Obviously, a lot will happen between now and the end of preseason. Injuries and surprising play, for good or bad, can move guys up and down the depth chart. What we think of some of these guys now could change dramatically after a big preseason performance.
That said, we'll do the best we can. Here is my best guess, based on current information, at the Cowboys 53-man roster come Week One.
Dak Prescott, Kellen Moore
With no draft picks spent on a developmental QB, Dallas will likely go back to the days of having just two passers on the active roster. They did sign Florida's Austin Appleby and Central Michigan's Cooper Rush as undrafted free agents, one of whom will likely be on the practice squad next year.
Barring injuries or a very unexpected surge from one of the rookies, Prescott and Moore should go unchallenged in their roles. Despite his 2015 struggles and missed time last year, Dallas still thought enough to bring Kellen back and leave him without any real competition for the backup job. It's a vote of confidence from the front office, even if many fans don't share it.
Running Backs (4)
Ezekiel Elliott, Darren McFadden, Rod Smith, Keith Smith (FB)
With Elliott getting workhorse carries it takes some of the pressure off the rest of the depth chart. Once he came off the Non-Football Injury list last year, McFadden was clearly the number-two back and pushed Alfred Morris into oblivion. As I wrote about yesterday, I don't expect Morris to make the 2017 roster.
Rod Smith provides far better value as a third running back than Morris. He has been a strong special teams player and gives a short-yardage option in case Zeke's not available. After last year, he could also serve as a backup fullback.

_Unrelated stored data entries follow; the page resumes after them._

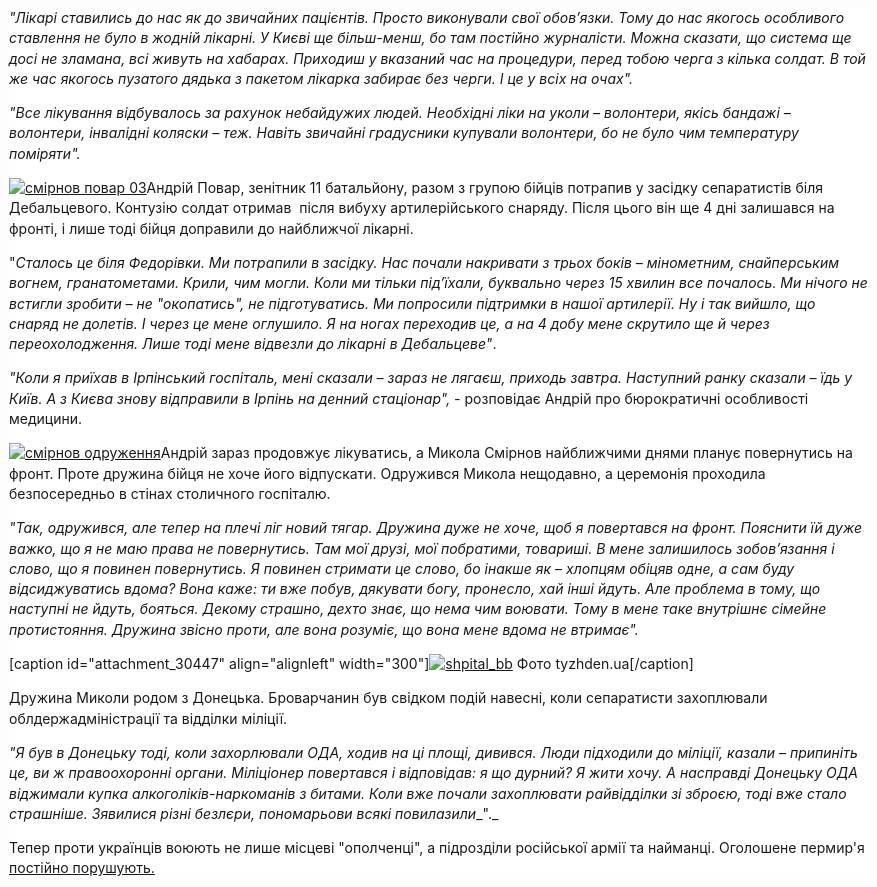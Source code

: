 _"Лікарі ставились до нас як до звичайних пацієнтів. Просто виконували свої обов’язки. Тому до нас якогось особливого ставлення не було в жодній лікарні. У Києві ще більш-менш, бо там постійно журналісти._ _Можна сказати, що система ще досі не зламана, всі живуть на хабарах. Приходиш у вказаний час на процедури, перед тобою черга з кілька солдат. В той же час якогось пузатого дядька з пакетом лікарка забирає без черги. І це у всіх на очах"._

_"Все лікування відбувалось за рахунок небайдужих людей. Необхідні ліки на уколи – волонтери, якісь бандажі – волонтери, інвалідні коляски – теж. Навіть звичайні градусники купували волонтери, бо не було чим температуру поміряти"._

[![смірнов повар 03](https://mpz.brovary.org/wp-content/uploads/2014/10/smirnov-povar-03.jpg)](https://mpz.brovary.org/wp-content/uploads/2014/10/smirnov-povar-03.jpg)Андрій Повар, зенітник 11 батальйону, разом з групою бійців потрапив у засідку сепаратистів біля Дебальцевого. Контузію солдат отримав  після вибуху артилерійського снаряду. Після цього він ще 4 дні залишався на фронті, і лише тоді бійця доправили до найближчої лікарні.

"_Сталось це біля Федорівки. Ми потрапили в засідку. Нас почали накривати з трьох боків – мінометним, снайперським вогнем, гранатометами. Крили, чим могли. Коли ми тільки під’їхали, буквально через 15 хвилин все почалось. Ми нічого не встигли зробити – не "окопатись", не підготуватись. Ми попросили підтримки в нашої артилерії. Ну і так вийшло, що снаряд не долетів. І через це мене оглушило. Я на ногах переходив це, а на 4 добу мене скрутило ще й через переохолодження. Лише тоді мене відвезли до лікарні в Дебальцеве"_.

_"Коли я приїхав в Ірпінський госпіталь, мені сказали – зараз не лягаєш, приходь завтра. Наступний ранку сказали – їдь у Київ. А з Києва знову відправили в Ірпінь на денний стаціонар", -_ розповідає Андрій про бюрократичні особливості медицини.

[![смірнов одруження](https://mpz.brovary.org/wp-content/uploads/2014/10/smirnov-odruzhennya.jpg)](https://mpz.brovary.org/wp-content/uploads/2014/10/smirnov-odruzhennya.jpg)Андрій зараз продовжує лікуватись, а Микола Смірнов найближчими днями планує повернутись на фронт. Проте дружина бійця не хоче його відпускати. Одружився Микола нещодавно, а церемонія проходила безпосередньо в стінах столичного госпіталю.

_"Так, одружився, але тепер на плечі ліг новий тягар. Дружина дуже не хоче, щоб я повертався на фронт. Пояснити їй дуже важко, що я не маю права не повернутись. Там мої друзі, мої побратими, товариші. В мене залишилось зобов’язання і слово, що я повинен повернутись. Я повинен стримати це слово, бо інакше як – хлопцям обіцяв одне, а сам буду відсиджуватись вдома?_ _Вона каже: ти вже побув, дякувати богу, пронесло, хай інші йдуть. Але проблема в тому, що наступні не йдуть, бояться. Декому страшно, дехто знає, що нема чим воювати. Тому в мене таке внутрішнє сімейне протистояння. Дружина звісно проти, але вона розуміє, що вона мене вдома не втримає"._

\[caption id="attachment\_30447" align="alignleft" width="300"\][![shpital_bb](https://mpz.brovary.org/wp-content/uploads/2014/10/shpital_bb.jpg)](https://mpz.brovary.org/wp-content/uploads/2014/10/shpital_bb.jpg) Фото tyzhden.ua\[/caption\]

Дружина Миколи родом з Донецька. Броварчанин був свідком подій навесні, коли сепаратисти захоплювали облдержадміністрації та відділки міліції.

_"Я був в Донецьку тоді, коли захорлювали ОДА, ходив на ці площі, дивився. Люди підходили до міліції, казали – припиніть це, ви ж правоохоронні органи. Міліціонер повертався і відповідав: я що дурний? Я жити хочу. А насправді Донецьку ОДА віджимали купка алкоголіків-наркоманів з битами. Коли вже почали захоплювати райвідділки зі зброєю, тоді вже стало страшніше. Зявилися різні безлєри, пономарьови всякі повилазили__"._

Тепер проти українців воюють не лише місцеві "ополченці", а підрозділи російської армії та найманці. Оголошене пермир'я [постійно порушують.](https://mpz.brovary.org/soldatam-v-debaltseve-dostavili-chergoviy-vantazh-dopomogi-ta-videopodyaku-vid-brovarchan/) 
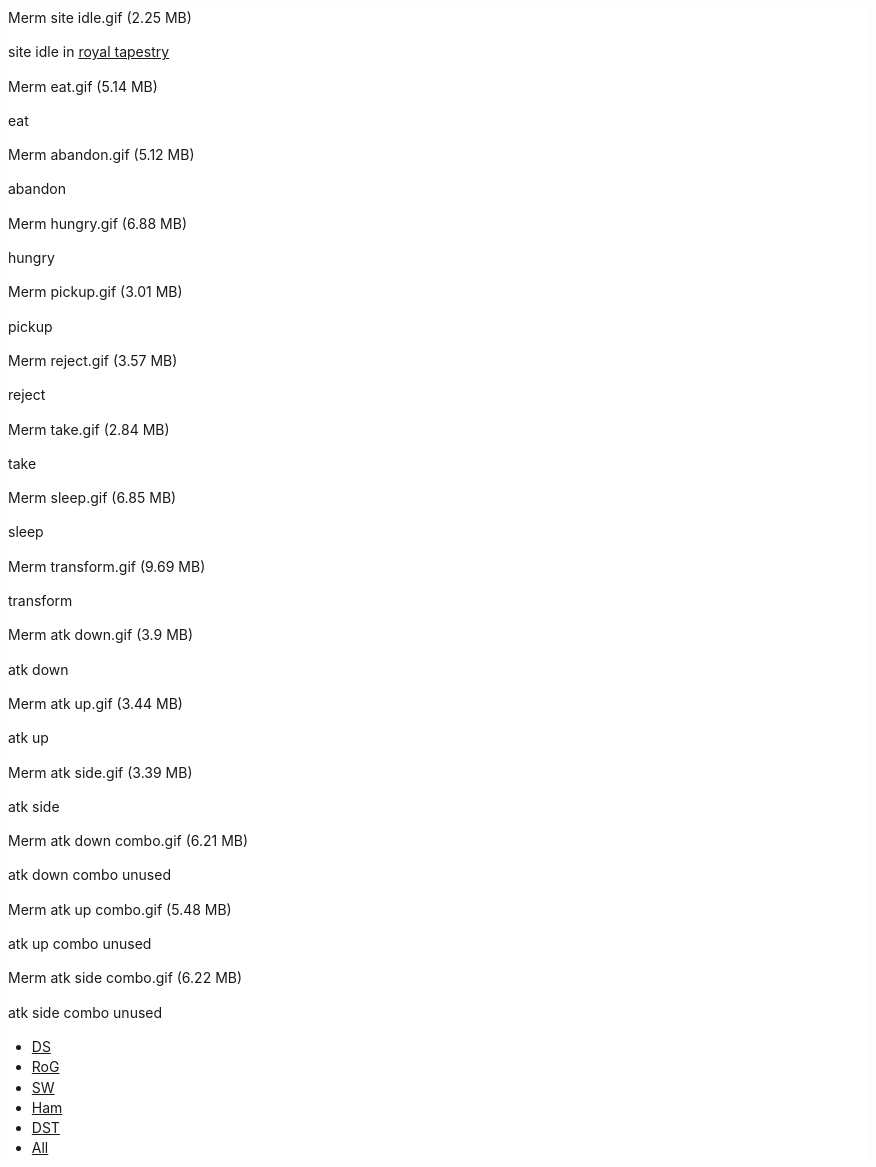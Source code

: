Merm site idle.gif (2.25 MB)

site idle in [royal tapestry](/wiki/Royal_Tapestry "Royal Tapestry")

Merm eat.gif (5.14 MB)

eat

Merm abandon.gif (5.12 MB)

abandon

Merm hungry.gif (6.88 MB)

hungry

Merm pickup.gif (3.01 MB)

pickup

Merm reject.gif (3.57 MB)

reject

Merm take.gif (2.84 MB)

take

Merm sleep.gif (6.85 MB)

sleep

Merm transform.gif (9.69 MB)

transform

Merm atk down.gif (3.9 MB)

atk down

Merm atk up.gif (3.44 MB)

atk up

Merm atk side.gif (3.39 MB)

atk side

Merm atk down combo.gif (6.21 MB)

atk down combo unused

Merm atk up combo.gif (5.48 MB)

atk up combo unused

Merm atk side combo.gif (6.22 MB)

atk side combo unused

* [DS](#)
* [RoG](#)
* [SW](#)
* [Ham](#)
* [DST](#)
* [All](#)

There won't be any competition at FB this year, though, as Keith Smith emerged as a solid starter. He doesn't get the same number of snaps as some of the top FBs in the league, but Smith shows up as a run-blocker and provides versatility both on special teams and as an emergency linebacker.

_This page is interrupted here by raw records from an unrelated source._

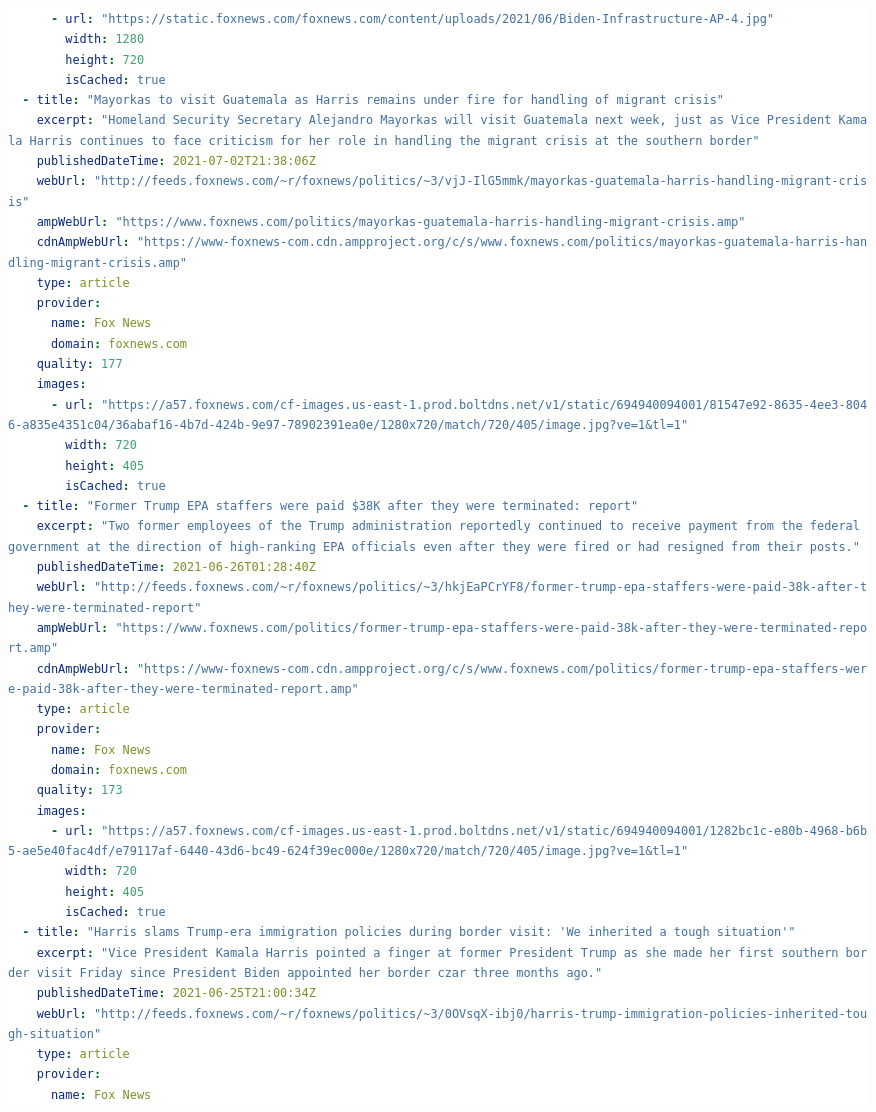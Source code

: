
 ```yaml
      - url: "https://static.foxnews.com/foxnews.com/content/uploads/2021/06/Biden-Infrastructure-AP-4.jpg"
        width: 1280
        height: 720
        isCached: true
  - title: "Mayorkas to visit Guatemala as Harris remains under fire for handling of migrant crisis"
    excerpt: "Homeland Security Secretary Alejandro Mayorkas will visit Guatemala next week, just as Vice President Kamala Harris continues to face criticism for her role in handling the migrant crisis at the southern border"
    publishedDateTime: 2021-07-02T21:38:06Z
    webUrl: "http://feeds.foxnews.com/~r/foxnews/politics/~3/vjJ-IlG5mmk/mayorkas-guatemala-harris-handling-migrant-crisis"
    ampWebUrl: "https://www.foxnews.com/politics/mayorkas-guatemala-harris-handling-migrant-crisis.amp"
    cdnAmpWebUrl: "https://www-foxnews-com.cdn.ampproject.org/c/s/www.foxnews.com/politics/mayorkas-guatemala-harris-handling-migrant-crisis.amp"
    type: article
    provider:
      name: Fox News
      domain: foxnews.com
    quality: 177
    images:
      - url: "https://a57.foxnews.com/cf-images.us-east-1.prod.boltdns.net/v1/static/694940094001/81547e92-8635-4ee3-8046-a835e4351c04/36abaf16-4b7d-424b-9e97-78902391ea0e/1280x720/match/720/405/image.jpg?ve=1&tl=1"
        width: 720
        height: 405
        isCached: true
  - title: "Former Trump EPA staffers were paid $38K after they were terminated: report"
    excerpt: "Two former employees of the Trump administration reportedly continued to receive payment from the federal government at the direction of high-ranking EPA officials even after they were fired or had resigned from their posts."
    publishedDateTime: 2021-06-26T01:28:40Z
    webUrl: "http://feeds.foxnews.com/~r/foxnews/politics/~3/hkjEaPCrYF8/former-trump-epa-staffers-were-paid-38k-after-they-were-terminated-report"
    ampWebUrl: "https://www.foxnews.com/politics/former-trump-epa-staffers-were-paid-38k-after-they-were-terminated-report.amp"
    cdnAmpWebUrl: "https://www-foxnews-com.cdn.ampproject.org/c/s/www.foxnews.com/politics/former-trump-epa-staffers-were-paid-38k-after-they-were-terminated-report.amp"
    type: article
    provider:
      name: Fox News
      domain: foxnews.com
    quality: 173
    images:
      - url: "https://a57.foxnews.com/cf-images.us-east-1.prod.boltdns.net/v1/static/694940094001/1282bc1c-e80b-4968-b6b5-ae5e40fac4df/e79117af-6440-43d6-bc49-624f39ec000e/1280x720/match/720/405/image.jpg?ve=1&tl=1"
        width: 720
        height: 405
        isCached: true
  - title: "Harris slams Trump-era immigration policies during border visit: 'We inherited a tough situation'"
    excerpt: "Vice President Kamala Harris pointed a finger at former President Trump as she made her first southern border visit Friday since President Biden appointed her border czar three months ago."
    publishedDateTime: 2021-06-25T21:00:34Z
    webUrl: "http://feeds.foxnews.com/~r/foxnews/politics/~3/0OVsqX-ibj0/harris-trump-immigration-policies-inherited-tough-situation"
    type: article
    provider:
      name: Fox News
```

The top three were never in doubt. To the surprise of many, Dallas re-signed Williams to a four-year deal and will have all of the same primary skill-position players on the offense. As Stephen Jones said in a recent press conference, they did not foresee being able to draft or sign anyone who could give them an upgrade so bringing Terrance back made the most sense.
Dallas used a fourth-round pick to add North Carolina's Ryan Switzer, who should knock Lucky Whitehead off the roster as the new primary return man. He has been compared to Cole Beasley (and all the other small white receivers) and should compete for targets immediately.
I had a tough time deciding between Noah Brown and Brice Butler. Ultimately, I went with Brown given his raw ability and what he could be after the coaches get their hands on him. Dallas seems ready to move on from Butler, giving him a minimal one-year deal that felt like nothing more than insurance. As long as Brown or another young guy, like Andy Jones, step up then Butler should be gone.
Tight Ends (4)
Jason Witten, James Hanna, Geoff Swaim, Rico Gathers
This foursome has felt set for a while. While Dallas could have used a high pick on Witten's eventual replacement, it's always seemed more prudent to use 2017 to see just what all of these current options can really do. If a young guy like Swaim or Gathers can really blossom, you may have found your answer for a fraction of the cost.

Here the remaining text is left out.